I have tried several things but I am a little uncertain if I’m thinking right so a little hint goes a long way. I think I have to use the law of conservation of momentum as the collision between the raindrops and the box is inelastic. But I am unsure how to set up the equation.

 

[scottdave]

Instead of m * (dv / dt) try this:
d(m*v) / dt.

When mass is constant, they are equivalent. What does your problem say about external forces?

 

[Nasa123123]

Instead of m * (dv / dt) try this:
d(m*v) / dt.

When mass is constant, they are equivalent. What does your problem say about external forces?

There are no external forces working on the box.

 

[haruspex]

d(m*v) / dt

Ummm... I wage a personal war against using that to encompass a varying mass (and I'm not alone).
In the real world, the mass of a closed system does not change. If the mass is increasing it is coming from somewhere else, and it does so with its own momentum.

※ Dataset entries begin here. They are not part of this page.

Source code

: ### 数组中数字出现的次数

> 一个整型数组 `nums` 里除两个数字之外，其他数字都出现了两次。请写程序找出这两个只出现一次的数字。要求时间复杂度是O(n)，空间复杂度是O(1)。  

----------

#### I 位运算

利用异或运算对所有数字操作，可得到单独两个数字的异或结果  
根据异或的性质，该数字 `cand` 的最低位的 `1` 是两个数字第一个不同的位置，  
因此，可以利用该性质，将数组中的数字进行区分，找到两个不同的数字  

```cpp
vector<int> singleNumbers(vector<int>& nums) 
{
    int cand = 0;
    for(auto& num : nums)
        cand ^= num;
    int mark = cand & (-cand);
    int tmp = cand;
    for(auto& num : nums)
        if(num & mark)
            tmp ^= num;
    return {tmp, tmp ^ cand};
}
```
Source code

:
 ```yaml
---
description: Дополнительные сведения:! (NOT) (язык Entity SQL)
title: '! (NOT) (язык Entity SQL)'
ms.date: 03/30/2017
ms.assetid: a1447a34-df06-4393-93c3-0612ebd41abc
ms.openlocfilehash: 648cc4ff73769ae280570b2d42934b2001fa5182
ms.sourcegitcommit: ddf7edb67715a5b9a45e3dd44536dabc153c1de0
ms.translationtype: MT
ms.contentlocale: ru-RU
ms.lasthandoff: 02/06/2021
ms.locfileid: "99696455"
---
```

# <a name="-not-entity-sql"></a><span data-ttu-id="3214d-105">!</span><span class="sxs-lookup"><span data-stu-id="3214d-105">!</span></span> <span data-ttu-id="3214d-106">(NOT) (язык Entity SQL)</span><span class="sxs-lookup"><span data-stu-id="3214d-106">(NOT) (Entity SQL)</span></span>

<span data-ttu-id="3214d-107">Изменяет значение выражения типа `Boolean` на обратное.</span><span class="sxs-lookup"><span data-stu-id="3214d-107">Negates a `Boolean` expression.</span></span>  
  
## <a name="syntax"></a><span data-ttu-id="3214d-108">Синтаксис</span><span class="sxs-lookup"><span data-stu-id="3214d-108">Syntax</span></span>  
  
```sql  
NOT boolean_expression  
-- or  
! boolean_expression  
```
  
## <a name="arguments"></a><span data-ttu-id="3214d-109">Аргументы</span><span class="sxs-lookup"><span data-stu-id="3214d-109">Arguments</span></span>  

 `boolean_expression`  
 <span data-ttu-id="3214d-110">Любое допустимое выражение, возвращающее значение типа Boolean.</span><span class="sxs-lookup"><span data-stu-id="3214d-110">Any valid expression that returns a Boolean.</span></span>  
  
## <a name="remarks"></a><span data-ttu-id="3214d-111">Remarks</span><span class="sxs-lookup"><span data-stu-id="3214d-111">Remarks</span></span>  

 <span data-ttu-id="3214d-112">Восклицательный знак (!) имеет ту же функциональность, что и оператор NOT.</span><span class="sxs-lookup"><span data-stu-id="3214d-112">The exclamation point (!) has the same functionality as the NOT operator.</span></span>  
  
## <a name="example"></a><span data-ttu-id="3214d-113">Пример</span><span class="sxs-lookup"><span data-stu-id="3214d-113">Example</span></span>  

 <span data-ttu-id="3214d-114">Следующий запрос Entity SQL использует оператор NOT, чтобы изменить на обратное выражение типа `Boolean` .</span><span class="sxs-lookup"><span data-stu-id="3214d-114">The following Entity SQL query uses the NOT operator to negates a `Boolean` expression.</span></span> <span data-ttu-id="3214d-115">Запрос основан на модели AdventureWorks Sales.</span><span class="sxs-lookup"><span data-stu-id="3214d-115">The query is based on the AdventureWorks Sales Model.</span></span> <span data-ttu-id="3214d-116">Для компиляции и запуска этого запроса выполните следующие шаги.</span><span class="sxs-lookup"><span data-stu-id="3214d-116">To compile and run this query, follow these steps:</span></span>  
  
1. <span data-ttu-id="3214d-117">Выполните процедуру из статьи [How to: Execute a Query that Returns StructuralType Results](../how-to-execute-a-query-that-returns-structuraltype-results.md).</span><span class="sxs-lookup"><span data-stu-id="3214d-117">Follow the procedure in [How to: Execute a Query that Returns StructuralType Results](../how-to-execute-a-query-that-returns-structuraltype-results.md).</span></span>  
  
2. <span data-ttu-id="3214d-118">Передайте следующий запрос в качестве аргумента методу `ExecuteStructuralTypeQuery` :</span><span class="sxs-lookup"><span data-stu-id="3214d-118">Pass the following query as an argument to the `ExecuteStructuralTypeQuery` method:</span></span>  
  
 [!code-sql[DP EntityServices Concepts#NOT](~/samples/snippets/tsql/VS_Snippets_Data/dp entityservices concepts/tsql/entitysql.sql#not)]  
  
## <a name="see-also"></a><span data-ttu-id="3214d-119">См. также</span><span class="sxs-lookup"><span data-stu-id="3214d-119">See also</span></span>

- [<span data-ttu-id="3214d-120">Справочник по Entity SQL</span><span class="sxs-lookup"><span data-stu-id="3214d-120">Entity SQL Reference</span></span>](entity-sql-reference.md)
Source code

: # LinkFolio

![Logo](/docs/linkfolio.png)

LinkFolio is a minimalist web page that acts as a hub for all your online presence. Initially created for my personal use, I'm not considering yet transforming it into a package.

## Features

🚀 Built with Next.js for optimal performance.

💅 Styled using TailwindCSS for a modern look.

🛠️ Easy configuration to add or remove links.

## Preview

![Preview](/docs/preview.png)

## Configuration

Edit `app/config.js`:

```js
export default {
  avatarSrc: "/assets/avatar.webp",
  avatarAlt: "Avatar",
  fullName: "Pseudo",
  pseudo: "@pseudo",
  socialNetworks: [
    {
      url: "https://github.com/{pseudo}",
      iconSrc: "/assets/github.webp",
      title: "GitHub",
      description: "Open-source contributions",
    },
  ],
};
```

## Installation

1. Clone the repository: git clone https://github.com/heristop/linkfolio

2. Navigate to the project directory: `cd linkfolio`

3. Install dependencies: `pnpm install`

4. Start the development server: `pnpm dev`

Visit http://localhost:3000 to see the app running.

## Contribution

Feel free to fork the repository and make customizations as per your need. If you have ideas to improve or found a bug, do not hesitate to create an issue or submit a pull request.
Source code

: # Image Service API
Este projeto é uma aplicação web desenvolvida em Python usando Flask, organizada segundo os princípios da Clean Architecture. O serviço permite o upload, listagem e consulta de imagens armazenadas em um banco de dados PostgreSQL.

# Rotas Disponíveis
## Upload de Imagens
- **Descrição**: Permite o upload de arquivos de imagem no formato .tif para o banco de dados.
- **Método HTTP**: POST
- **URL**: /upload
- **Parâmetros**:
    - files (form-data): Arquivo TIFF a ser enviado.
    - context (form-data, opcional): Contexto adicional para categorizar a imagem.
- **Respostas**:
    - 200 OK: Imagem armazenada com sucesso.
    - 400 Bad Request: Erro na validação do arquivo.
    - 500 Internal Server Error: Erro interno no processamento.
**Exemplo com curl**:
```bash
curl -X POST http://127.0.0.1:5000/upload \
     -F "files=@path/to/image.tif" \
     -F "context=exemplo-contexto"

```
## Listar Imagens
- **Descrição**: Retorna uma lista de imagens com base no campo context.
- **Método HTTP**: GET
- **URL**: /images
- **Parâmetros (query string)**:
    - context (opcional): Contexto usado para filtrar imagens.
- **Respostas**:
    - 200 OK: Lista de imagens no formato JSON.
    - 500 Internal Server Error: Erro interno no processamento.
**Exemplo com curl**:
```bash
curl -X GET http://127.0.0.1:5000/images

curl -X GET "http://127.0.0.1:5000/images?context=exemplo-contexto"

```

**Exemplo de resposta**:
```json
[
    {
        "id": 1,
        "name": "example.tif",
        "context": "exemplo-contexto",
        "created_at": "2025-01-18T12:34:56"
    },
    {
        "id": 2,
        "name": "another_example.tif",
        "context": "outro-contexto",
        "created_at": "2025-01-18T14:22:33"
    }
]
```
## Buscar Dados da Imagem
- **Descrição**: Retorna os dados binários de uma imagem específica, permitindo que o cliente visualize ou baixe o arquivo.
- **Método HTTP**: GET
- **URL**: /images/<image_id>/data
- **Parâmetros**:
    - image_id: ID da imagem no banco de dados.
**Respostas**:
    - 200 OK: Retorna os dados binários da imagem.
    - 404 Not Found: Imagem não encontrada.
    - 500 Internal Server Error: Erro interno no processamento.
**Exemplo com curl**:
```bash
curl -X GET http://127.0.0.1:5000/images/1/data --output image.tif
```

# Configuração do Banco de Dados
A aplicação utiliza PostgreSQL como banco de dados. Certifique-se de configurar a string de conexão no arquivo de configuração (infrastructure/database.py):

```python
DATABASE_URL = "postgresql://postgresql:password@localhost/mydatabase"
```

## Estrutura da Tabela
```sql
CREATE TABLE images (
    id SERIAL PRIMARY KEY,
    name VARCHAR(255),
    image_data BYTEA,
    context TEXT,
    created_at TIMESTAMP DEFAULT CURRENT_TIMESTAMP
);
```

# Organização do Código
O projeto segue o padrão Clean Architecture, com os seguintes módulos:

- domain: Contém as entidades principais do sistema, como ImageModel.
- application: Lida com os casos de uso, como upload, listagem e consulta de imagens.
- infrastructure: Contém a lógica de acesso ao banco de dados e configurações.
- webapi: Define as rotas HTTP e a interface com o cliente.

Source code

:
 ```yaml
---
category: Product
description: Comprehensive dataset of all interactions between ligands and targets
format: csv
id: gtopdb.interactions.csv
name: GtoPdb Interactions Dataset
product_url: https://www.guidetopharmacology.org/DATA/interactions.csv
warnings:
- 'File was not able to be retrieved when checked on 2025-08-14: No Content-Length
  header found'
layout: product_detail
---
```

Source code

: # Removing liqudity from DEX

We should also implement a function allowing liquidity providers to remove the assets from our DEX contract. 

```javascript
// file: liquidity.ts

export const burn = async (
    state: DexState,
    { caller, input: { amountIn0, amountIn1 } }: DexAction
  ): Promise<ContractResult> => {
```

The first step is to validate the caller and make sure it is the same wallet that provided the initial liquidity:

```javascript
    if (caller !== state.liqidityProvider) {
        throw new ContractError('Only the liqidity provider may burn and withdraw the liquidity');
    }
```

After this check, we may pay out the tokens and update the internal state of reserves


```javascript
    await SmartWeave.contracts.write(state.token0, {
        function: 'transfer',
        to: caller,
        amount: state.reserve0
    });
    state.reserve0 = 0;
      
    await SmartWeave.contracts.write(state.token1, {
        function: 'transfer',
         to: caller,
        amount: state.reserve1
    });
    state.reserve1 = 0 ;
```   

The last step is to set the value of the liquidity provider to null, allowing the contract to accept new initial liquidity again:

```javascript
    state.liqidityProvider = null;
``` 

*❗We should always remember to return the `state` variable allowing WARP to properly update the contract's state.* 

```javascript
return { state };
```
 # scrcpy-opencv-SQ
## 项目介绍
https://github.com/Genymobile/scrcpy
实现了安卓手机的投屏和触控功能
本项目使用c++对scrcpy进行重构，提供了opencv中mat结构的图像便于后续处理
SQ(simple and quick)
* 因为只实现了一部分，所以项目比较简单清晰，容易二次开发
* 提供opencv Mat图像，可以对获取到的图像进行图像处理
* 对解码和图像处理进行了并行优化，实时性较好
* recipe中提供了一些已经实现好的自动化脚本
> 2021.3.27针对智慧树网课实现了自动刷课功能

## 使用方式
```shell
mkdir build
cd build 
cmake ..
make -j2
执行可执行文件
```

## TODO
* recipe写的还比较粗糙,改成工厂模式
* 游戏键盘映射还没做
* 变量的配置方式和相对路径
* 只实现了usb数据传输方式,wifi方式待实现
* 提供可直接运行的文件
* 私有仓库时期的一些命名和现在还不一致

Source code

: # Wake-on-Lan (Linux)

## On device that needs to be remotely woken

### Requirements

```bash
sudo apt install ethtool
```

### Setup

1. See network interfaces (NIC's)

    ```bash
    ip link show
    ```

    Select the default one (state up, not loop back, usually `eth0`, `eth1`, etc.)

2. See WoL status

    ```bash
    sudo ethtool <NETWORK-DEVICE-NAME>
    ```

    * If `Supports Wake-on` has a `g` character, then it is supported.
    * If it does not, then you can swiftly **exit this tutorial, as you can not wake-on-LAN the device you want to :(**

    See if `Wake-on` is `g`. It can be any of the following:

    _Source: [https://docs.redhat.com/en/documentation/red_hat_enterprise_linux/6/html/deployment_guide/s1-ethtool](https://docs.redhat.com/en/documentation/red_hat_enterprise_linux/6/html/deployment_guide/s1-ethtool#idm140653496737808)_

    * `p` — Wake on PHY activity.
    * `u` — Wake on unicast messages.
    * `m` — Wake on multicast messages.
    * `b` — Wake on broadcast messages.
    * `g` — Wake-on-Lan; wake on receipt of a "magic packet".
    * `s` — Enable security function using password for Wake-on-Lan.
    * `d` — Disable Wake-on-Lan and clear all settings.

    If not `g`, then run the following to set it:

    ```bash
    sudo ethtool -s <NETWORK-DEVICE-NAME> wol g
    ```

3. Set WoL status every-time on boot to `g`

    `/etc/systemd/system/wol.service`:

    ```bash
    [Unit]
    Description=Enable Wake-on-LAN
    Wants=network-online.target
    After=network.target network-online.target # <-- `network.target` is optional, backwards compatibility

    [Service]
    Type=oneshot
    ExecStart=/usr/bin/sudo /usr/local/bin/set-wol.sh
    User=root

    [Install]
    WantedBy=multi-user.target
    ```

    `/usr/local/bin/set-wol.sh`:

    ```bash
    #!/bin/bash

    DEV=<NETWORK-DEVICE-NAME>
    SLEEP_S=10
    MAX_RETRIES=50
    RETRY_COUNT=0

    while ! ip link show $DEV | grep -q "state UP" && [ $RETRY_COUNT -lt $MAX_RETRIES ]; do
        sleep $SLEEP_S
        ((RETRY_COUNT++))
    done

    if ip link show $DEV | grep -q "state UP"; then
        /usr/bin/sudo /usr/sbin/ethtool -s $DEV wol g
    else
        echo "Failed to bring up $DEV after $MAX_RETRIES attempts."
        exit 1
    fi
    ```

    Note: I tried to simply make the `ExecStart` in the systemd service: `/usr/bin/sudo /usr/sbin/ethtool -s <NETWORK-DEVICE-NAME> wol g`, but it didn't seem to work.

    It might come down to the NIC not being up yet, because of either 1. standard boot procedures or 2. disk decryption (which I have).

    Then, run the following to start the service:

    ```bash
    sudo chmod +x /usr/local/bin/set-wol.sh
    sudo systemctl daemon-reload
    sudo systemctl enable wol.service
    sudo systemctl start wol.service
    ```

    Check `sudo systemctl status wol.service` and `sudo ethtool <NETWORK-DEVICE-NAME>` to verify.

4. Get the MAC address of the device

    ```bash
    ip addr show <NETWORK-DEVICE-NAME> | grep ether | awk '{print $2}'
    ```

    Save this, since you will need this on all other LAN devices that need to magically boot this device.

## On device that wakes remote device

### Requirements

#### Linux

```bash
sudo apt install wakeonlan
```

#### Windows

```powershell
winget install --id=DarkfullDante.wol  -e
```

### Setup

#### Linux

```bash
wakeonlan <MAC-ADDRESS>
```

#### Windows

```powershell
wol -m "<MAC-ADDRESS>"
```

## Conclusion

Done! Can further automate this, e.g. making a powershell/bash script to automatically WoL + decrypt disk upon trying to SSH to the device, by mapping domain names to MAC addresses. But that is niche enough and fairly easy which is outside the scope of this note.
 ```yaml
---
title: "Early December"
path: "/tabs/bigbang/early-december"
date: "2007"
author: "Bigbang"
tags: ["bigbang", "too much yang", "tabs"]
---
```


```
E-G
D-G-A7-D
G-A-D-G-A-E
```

Using d(mv)/dt happens to work if that momentum is zero in the reference frame.
In the present case, it seems these are raindrops, and I would guess they arrive with a velocity normal to that of the box (@Nasa123123 , please confirm). So you would get away with it in this case.

 

[Nasa123123]

Ummm... I wage a personal war against using that to encompass a varying mass (and I'm not alone).
In the real world, the mass of a closed system does not change. If the mass is increasing it is coming from somewhere else, and it does so with its own momentum. Using d(mv)/dt happens to work if that momentum is zero in the reference frame.
In the present case, it seems these are raindrops, and I would guess they arrive with a velocity normal to that of the box (@Nasa123123 , please confirm). So you would get away with it in this case.

Yes, the raindrops are falling vertically from the sky with no impact from wind or other forces.

 

[haruspex]

Yes, the raindrops are falling vertically from the sky with no impact from wind or other forces.

As I wrote, you can use @scottdave's equation because the raindrops bring no horizontal momentum with them.
A more rigorous approach is to consider the horizontal momentum of the box+rain system. This is conserved, so the rate at which the rain gains momentum equals the rate at which the (dry) box loses it.

 

[Orodruin]

Ummm... I wage a personal war against using that to encompass a varying mass (and I'm not alone).
In the real world, the mass of a closed system does not change. If the mass is increasing it is coming from somewhere else, and it does so with its own momentum. Using d(mv)/dt happens to work if that momentum is zero in the reference frame.

I support your cause! If one used d(mv)/dt=0 blindly one would build very poor rockets.